── Supplied data

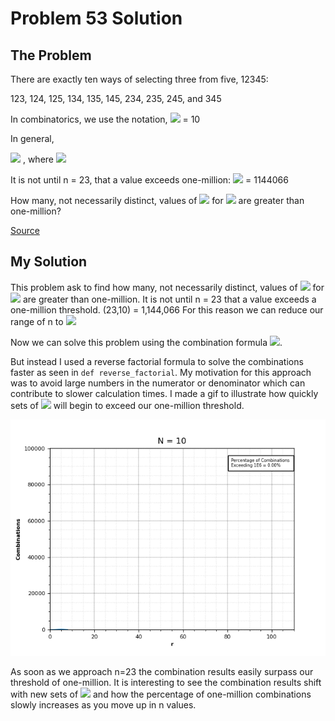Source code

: # Problem 53 Solution

## The Problem

There are exactly ten ways of selecting three from five, 12345:

123, 124, 125, 134, 135, 145, 234, 235, 245, and 345

In combinatorics, we use the notation, 
![](https://latex.codecogs.com/gif.latex?\inline&space;\large&space;\binom{5}{3}) = 10 

In general, 
 
![](https://latex.codecogs.com/gif.latex?\inline&space;\large&space;\binom{n}{r}&space;=&space;\frac{n!}{r!(n-r)!}) , where ![](https://latex.codecogs.com/gif.latex?r\leq&space;n,&space;n!&space;=&space;n&space;\cdot&space;(n-1)&space;\cdot&space;...&space;\cdot&space;3&space;\cdot&space;2&space;\cdot&space;1)

It is not until n = 23, that a value exceeds one-million: ![](https://latex.codecogs.com/gif.latex?\inline&space;\large&space;\binom{23}{10}) = 1144066

How many, not necessarily distinct, values of ![](https://latex.codecogs.com/gif.latex?\inline&space;\large&space;\binom{n}{r})  for ![](https://latex.codecogs.com/gif.latex?\inline&space;\large&space;1&space;\leq&space;n&space;\leq&space;100) are greater than one-million?

[Source](https://projecteuler.net/problem=53)
## My Solution

This problem ask to find how many, not necessarily distinct, values of  ![](https://latex.codecogs.com/gif.latex?\inline&space;\large&space;\binom{n}{r})  for ![](https://latex.codecogs.com/gif.latex?\inline&space;\large&space;1&space;\leq&space;n&space;\leq&space;100)  are greater than one-million. It is not until n = 23 that a value exceeds a one-million threshold. (23,10) = 1,144,066 For this reason we can reduce our range of n to ![](https://latex.codecogs.com/gif.latex?\inline&space;\large&space;23&space;\leq&space;n&space;\leq&space;100) 

Now we can solve this problem using the combination formula ![](https://latex.codecogs.com/gif.latex?\inline&space;\large&space;\binom{n}{r}&space;=&space;\frac{n!}{r!(n-r)!}).

But instead I used a reverse factorial formula to solve the combinations faster as seen in `def reverse_factorial`. My motivation for this approach was to avoid large numbers in the numerator or denominator which can contribute to slower calculation times. I made a gif to illustrate how quickly sets of ![](https://latex.codecogs.com/gif.latex?\inline&space;\large&space;\binom{n}{r}) will begin to exceed our one-million threshold. 

![](nCr_animation.gif)

As soon as we approach n=23 the combination results easily surpass our threshold of one-million. It is interesting to see the combination results shift with new sets of ![](https://latex.codecogs.com/gif.latex?\inline&space;\large&space;\binom{n}{r})  and how the percentage of one-million combinations slowly increases as you move up in n values. 



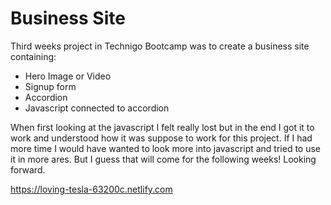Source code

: # Business Site

Third weeks project in Technigo Bootcamp was to create a business site containing:
- Hero Image or Video
- Signup form
- Accordion
- Javascript connected to accordion

When first looking at the javascript I felt really lost but in the end I got it to work and understood how it was suppose to work for this project. If I had more time I would have wanted to look more into javascript and tried to use it in more ares. But I guess that will come for the following weeks! Looking forward. 

https://loving-tesla-63200c.netlify.com
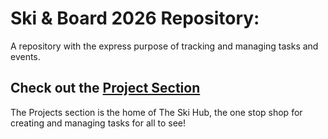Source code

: # Ski & Board 2026 Repository:
A repository with the express purpose of tracking and managing tasks and events.

## Check out the [Project Section](https://github.com/orgs/URI-Alpine/projects/1/views/1)
  The Projects section is the home of The Ski Hub, the one stop shop for creating and managing tasks for all to see!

────

▸ Instructions for the task:
Everything in the material except the pictures should be restated word for word.

▸ Answer space:
Source code

: # Problem 53 Solution

## The Problem

There are exactly ten ways of selecting three from five, 12345:

123, 124, 125, 134, 135, 145, 234, 235, 245, and 345

In combinatorics, we use the notation, 
![](https://latex.codecogs.com/gif.latex?\inline&space;\large&space;\binom{5}{3}) = 10 

In general, 
 
![](https://latex.codecogs.com/gif.latex?\inline&space;\large&space;\binom{n}{r}&space;=&space;\frac{n!}{r!(n-r)!}) , where ![](https://latex.codecogs.com/gif.latex?r\leq&space;n,&space;n!&space;=&space;n&space;\cdot&space;(n-1)&space;\cdot&space;...&space;\cdot&space;3&space;\cdot&space;2&space;\cdot&space;1)

It is not until n = 23, that a value exceeds one-million: ![](https://latex.codecogs.com/gif.latex?\inline&space;\large&space;\binom{23}{10}) = 1144066

How many, not necessarily distinct, values of ![](https://latex.codecogs.com/gif.latex?\inline&space;\large&space;\binom{n}{r})  for ![](https://latex.codecogs.com/gif.latex?\inline&space;\large&space;1&space;\leq&space;n&space;\leq&space;100) are greater than one-million?

[Source](https://projecteuler.net/problem=53)
## My Solution

This problem ask to find how many, not necessarily distinct, values of  ![](https://latex.codecogs.com/gif.latex?\inline&space;\large&space;\binom{n}{r})  for ![](https://latex.codecogs.com/gif.latex?\inline&space;\large&space;1&space;\leq&space;n&space;\leq&space;100)  are greater than one-million. It is not until n = 23 that a value exceeds a one-million threshold. (23,10) = 1,144,066 For this reason we can reduce our range of n to ![](https://latex.codecogs.com/gif.latex?\inline&space;\large&space;23&space;\leq&space;n&space;\leq&space;100) 

Now we can solve this problem using the combination formula ![](https://latex.codecogs.com/gif.latex?\inline&space;\large&space;\binom{n}{r}&space;=&space;\frac{n!}{r!(n-r)!}).

But instead I used a reverse factorial formula to solve the combinations faster as seen in `def reverse_factorial`. My motivation for this approach was to avoid large numbers in the numerator or denominator which can contribute to slower calculation times. I made a gif to illustrate how quickly sets of ![](https://latex.codecogs.com/gif.latex?\inline&space;\large&space;\binom{n}{r}) will begin to exceed our one-million threshold. 

![](nCr_animation.gif)

As soon as we approach n=23 the combination results easily surpass our threshold of one-million. It is interesting to see the combination results shift with new sets of ![](https://latex.codecogs.com/gif.latex?\inline&space;\large&space;\binom{n}{r})  and how the percentage of one-million combinations slowly increases as you move up in n values. 



Source code

: # Business Site

Third weeks project in Technigo Bootcamp was to create a business site containing:
- Hero Image or Video
- Signup form
- Accordion
- Javascript connected to accordion

When first looking at the javascript I felt really lost but in the end I got it to work and understood how it was suppose to work for this project. If I had more time I would have wanted to look more into javascript and tried to use it in more ares. But I guess that will come for the following weeks! Looking forward. 

https://loving-tesla-63200c.netlify.com
Source code

: # Ski & Board 2026 Repository:
A repository with the express purpose of tracking and managing tasks and events.

## Check out the [Project Section](https://github.com/orgs/URI-Alpine/projects/1/views/1)
  The Projects section is the home of The Ski Hub, the one stop shop for creating and managing tasks for all to see!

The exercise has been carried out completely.